--- YOUR GOAL ---
Go through the records and report each line holding the string "that".

Start of RECORDS FOR PROCESSING

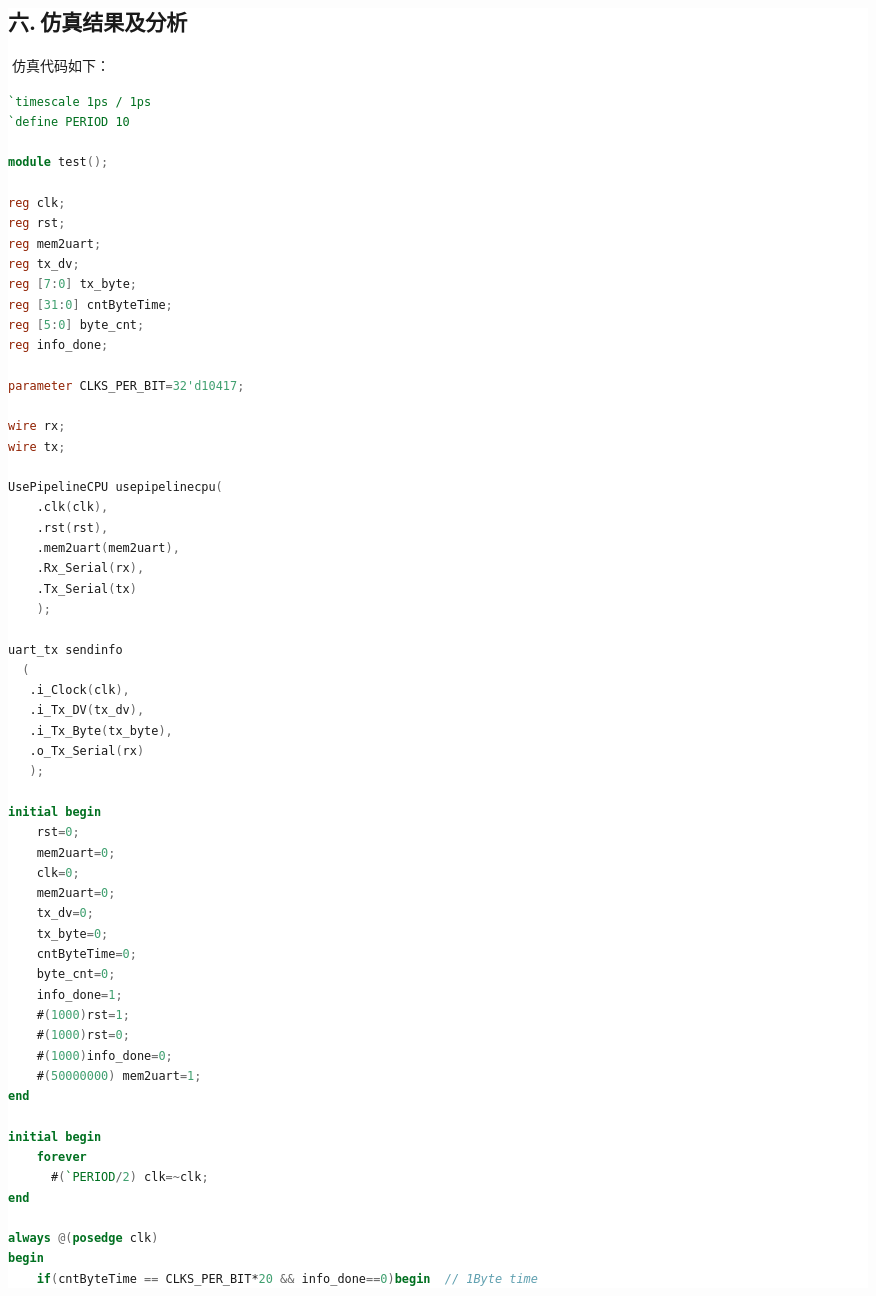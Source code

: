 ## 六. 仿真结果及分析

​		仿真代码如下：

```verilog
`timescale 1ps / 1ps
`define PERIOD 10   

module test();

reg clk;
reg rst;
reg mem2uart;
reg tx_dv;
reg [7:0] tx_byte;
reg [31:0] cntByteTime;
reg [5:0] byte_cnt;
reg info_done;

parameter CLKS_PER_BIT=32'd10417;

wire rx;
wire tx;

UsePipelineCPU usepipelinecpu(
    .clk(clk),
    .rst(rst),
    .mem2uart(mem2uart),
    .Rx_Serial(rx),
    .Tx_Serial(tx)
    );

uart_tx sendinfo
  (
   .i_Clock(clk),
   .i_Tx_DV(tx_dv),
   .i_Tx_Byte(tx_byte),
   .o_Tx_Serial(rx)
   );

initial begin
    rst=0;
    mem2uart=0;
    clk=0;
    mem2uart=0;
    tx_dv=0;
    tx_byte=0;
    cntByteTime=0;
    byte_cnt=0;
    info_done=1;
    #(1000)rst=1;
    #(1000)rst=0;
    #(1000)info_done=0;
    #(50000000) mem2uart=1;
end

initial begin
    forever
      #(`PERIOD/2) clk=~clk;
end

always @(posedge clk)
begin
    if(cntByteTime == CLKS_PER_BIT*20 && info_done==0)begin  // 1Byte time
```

End of RECORDS FOR PROCESSING
Start of RECORDS FOR PROCESSING

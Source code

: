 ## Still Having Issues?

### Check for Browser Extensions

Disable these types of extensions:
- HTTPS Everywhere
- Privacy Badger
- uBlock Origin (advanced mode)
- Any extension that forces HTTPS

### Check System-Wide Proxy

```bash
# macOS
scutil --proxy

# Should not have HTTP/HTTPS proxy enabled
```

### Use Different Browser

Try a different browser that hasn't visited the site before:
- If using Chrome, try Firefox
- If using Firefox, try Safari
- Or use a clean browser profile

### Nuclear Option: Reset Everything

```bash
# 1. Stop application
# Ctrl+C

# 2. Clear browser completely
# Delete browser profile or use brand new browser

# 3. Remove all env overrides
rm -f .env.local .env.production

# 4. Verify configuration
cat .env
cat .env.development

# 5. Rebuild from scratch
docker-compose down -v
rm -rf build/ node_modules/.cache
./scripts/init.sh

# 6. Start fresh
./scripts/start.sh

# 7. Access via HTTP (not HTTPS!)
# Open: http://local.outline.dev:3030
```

End of RECORDS FOR PROCESSING

--- COMPLETED TASK ---
- Any extension that forces HTTPS
Try a different browser that hasn't visited the site before:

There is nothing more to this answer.